Un autre « vieux mot » revient fré­quem­ment : celui de « pay­san ». Dans Le Paysan impos­sible Yannick Ogor écrit que « ce mot-là ren­ferme tou­jours une pro­messe, jamais accom­plie, mais jamais épui­sée ». En somme, un mot qui ne périme pas ?
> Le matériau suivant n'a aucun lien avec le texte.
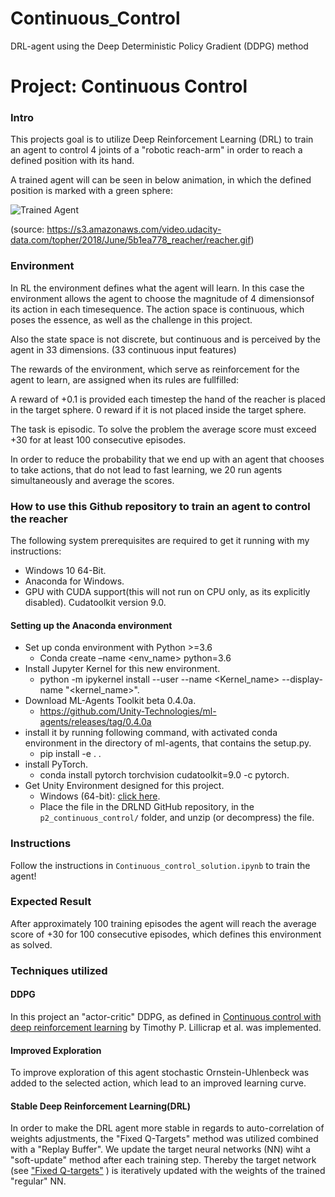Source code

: # Continuous_Control
DRL-agent using the Deep Deterministic Policy Gradient (DDPG) method


# Project: Continuous Control

### Intro

[//]: # (Image References)

[image1]: https://s3.amazonaws.com/video.udacity-data.com/topher/2018/June/5b1ea778_reacher/reacher.gif "Trained Agent"


This projects goal is to utilize Deep Reinforcement Learning (DRL) to train an agent to control 4 joints of a "robotic reach-arm" in order to reach a defined position with its hand.

A trained agent will can be seen in below animation, in which the defined position is marked with a green sphere: 

![Trained Agent][image1]

(source: https://s3.amazonaws.com/video.udacity-data.com/topher/2018/June/5b1ea778_reacher/reacher.gif)

### Environment
In RL the environment defines what the agent will learn. In this case the environment allows the agent to choose the magnitude of 4 dimensionsof its action in each timesequence. The action space is continuous, which poses the essence, as well as the challenge in this project. 

Also the state space is not discrete, but continuous and is perceived by the agent in 33 dimensions. (33 continuous input features)

The rewards of the environment, which serve as reinforcement for the agent to learn, are assigned when its rules are fullfilled:

A reward of +0.1 is provided each timestep the hand of the reacher is placed in the target sphere. 0 reward if it is not placed inside the target sphere. 

The task is episodic. To solve the problem the average score must exceed +30 for at least 100 consecutive episodes.

In order to reduce the probability that we end up with an agent that chooses to take actions, that do not lead to fast learning, we 20 run agents simultaneously and average the scores.

### How to use this Github repository to train an agent to control the reacher

The following system prerequisites are required to get it running with my instructions:

- Windows 10 64-Bit.
- Anaconda for Windows.
- GPU with CUDA support(this will not run on CPU only, as its explicitly disabled).
    Cudatoolkit version 9.0.

#### Setting up the Anaconda environment

- Set up conda environment with Python >=3.6
	- Conda create –name <env_name> python=3.6
- Install Jupyter Kernel for this new environment.
    - python -m ipykernel install --user --name <Kernel_name> --display-name "<kernel_name>".
- Download ML-Agents Toolkit beta 0.4.0a.
   - https://github.com/Unity-Technologies/ml-agents/releases/tag/0.4.0a
- install it by running following command, with activated conda environment in the directory of ml-agents, that contains the setup.py.
   - pip install -e . .
- install PyTorch.
    - conda install pytorch torchvision cudatoolkit=9.0 -c pytorch.
- Get Unity Environment designed for this project.
   -  Windows (64-bit): [click here](https://s3-us-west-1.amazonaws.com/udacity-drlnd/P2/Reacher/Reacher_Windows_x86_64.zip).
    - Place the file in the DRLND GitHub repository, in the `p2_continuous_control/` folder, and unzip (or decompress) the file. 

### Instructions

Follow the instructions in `Continuous_control_solution.ipynb` to train the agent!

### Expected Result
After approximately 100 training episodes the agent will reach the average score of +30 for 100 consecutive episodes, which defines this environment as solved.

### Techniques utilized
#### DDPG
In this project an "actor-critic" DDPG, as defined in [Continuous control with deep reinforcement learning](https://arxiv.org/abs/1509.02971) by Timothy P. Lillicrap et al. was implemented. 

#### Improved Exploration
To improve exploration of this agent stochastic Ornstein-Uhlenbeck was added to the selected action, which lead to an improved learning curve. 

#### Stable Deep Reinforcement Learning(DRL)
In order to make the DRL agent more stable in regards to auto-correlation of weights adjustments, the "Fixed Q-Targets" method was utilized combined with a "Replay Buffer". We update the target neural networks (NN) wiht a "soft-update" method after each training step. Thereby the target network (see ["Fixed Q-targets"](https://www.aaai.org/ocs/index.php/AAAI/AAAI16/paper/download/12389/11847) ) is iteratively updated with the weights of the trained "regular" NN.
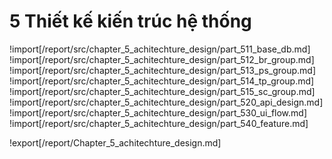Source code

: # **5 Thiết kế kiến trúc hệ thống**

<div style="page-break-after: always;"></div>

!import[/report/src/chapter_5_achitechture_design/part_511_base_db.md]
!import[/report/src/chapter_5_achitechture_design/part_512_br_group.md]
!import[/report/src/chapter_5_achitechture_design/part_513_ps_group.md]
!import[/report/src/chapter_5_achitechture_design/part_514_tp_group.md]
!import[/report/src/chapter_5_achitechture_design/part_515_sc_group.md]
!import[/report/src/chapter_5_achitechture_design/part_520_api_design.md]
!import[/report/src/chapter_5_achitechture_design/part_530_ui_flow.md]
!import[/report/src/chapter_5_achitechture_design/part_540_feature.md]

!export[/report/Chapter_5_achitechture_design.md]
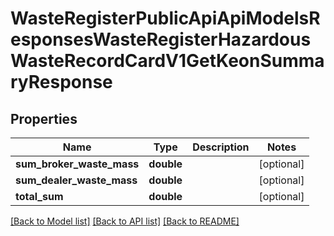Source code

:# WasteRegisterPublicApiApiModelsResponsesWasteRegisterHazardousWasteRecordCardV1GetKeonSummaryResponse

## Properties
Name | Type | Description | Notes
------------ | ------------- | ------------- | -------------
**sum_broker_waste_mass** | **double** |  | [optional] 
**sum_dealer_waste_mass** | **double** |  | [optional] 
**total_sum** | **double** |  | [optional] 

[[Back to Model list]](../README.md#documentation-for-models) [[Back to API list]](../README.md#documentation-for-api-endpoints) [[Back to README]](../README.md)


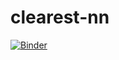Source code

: # clearest-nn

[![Binder](https://mybinder.org/badge_logo.svg)](https://mybinder.org/v2/gh/undwad/clearest-nn/master)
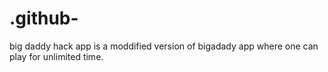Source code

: # .github-
big daddy hack app is a moddified version of bigadady app where one can play for unlimited time.
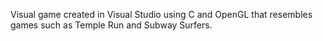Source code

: Visual game created in Visual Studio using C and OpenGL that resembles games such as Temple Run and Subway Surfers.
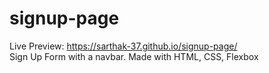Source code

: # signup-page
Live Preview: https://sarthak-37.github.io/signup-page/  <br>
Sign Up Form with a navbar. Made with HTML, CSS, Flexbox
Je par­tage com­plè­te­ment cette vision. Seulement, com­ment parle-t-on à des per­sonnes qui sont très éloi­gnées de cette sen­si­bi­li­té ? J’ai eu l’oc­ca­sion de reve­nir dans mon lycée, à Calais, après que le pre­mier livre a paru. J’ai deman­dé à deux classes de ter­mi­nale ce que leur évo­quait ce mot : les élèves ont ri ! Il faut aus­si prendre ça en compte. Se réap­pro­prier ce terme a quelque chose d’in­té­res­sant, pour sur­mon­ter l’in­sulte qui par­fois y est acco­lée. Mais je me demande de plus en plus com­ment entrer dans des cercles très éloi­gnés de ces consi­dé­ra­tions séman­tiques, où les mots n’ont pas la charge qu’on leur donne habi­tuel­le­ment ailleurs. Je pense qu’il y a beau­coup de dis­cus­sions sur le milieu agri­cole qui sont éloi­gnées des agri­cul­teurs. Lorsque je pré­sente mon tra­vail, j’es­saie tou­jours de le faire avec une agri­cul­trice ou un agri­cul­teur. On peut par­ler de séman­tique ou de théo­rie mais il faut que ces termes soient incar­nés. Il y a beau­coup de liens à réin­ven­ter : entre pay­sans et man­geurs, entre les pay­sans eux-mêmes… Les labels, par exemple, ont été créés parce qu’il n’y a pas de liens. On se repose sur des éti­quettes. Mais les cahiers des charges ne seront jamais assez forts, ils sont sans cesse dépré­ciés. Il y a beau­coup de signaux allant dans le bon sens — par exemple une loi récente inci­tant les can­tines à consom­mer une part de bio et de local —, mais ils sont loin d’être suffisants.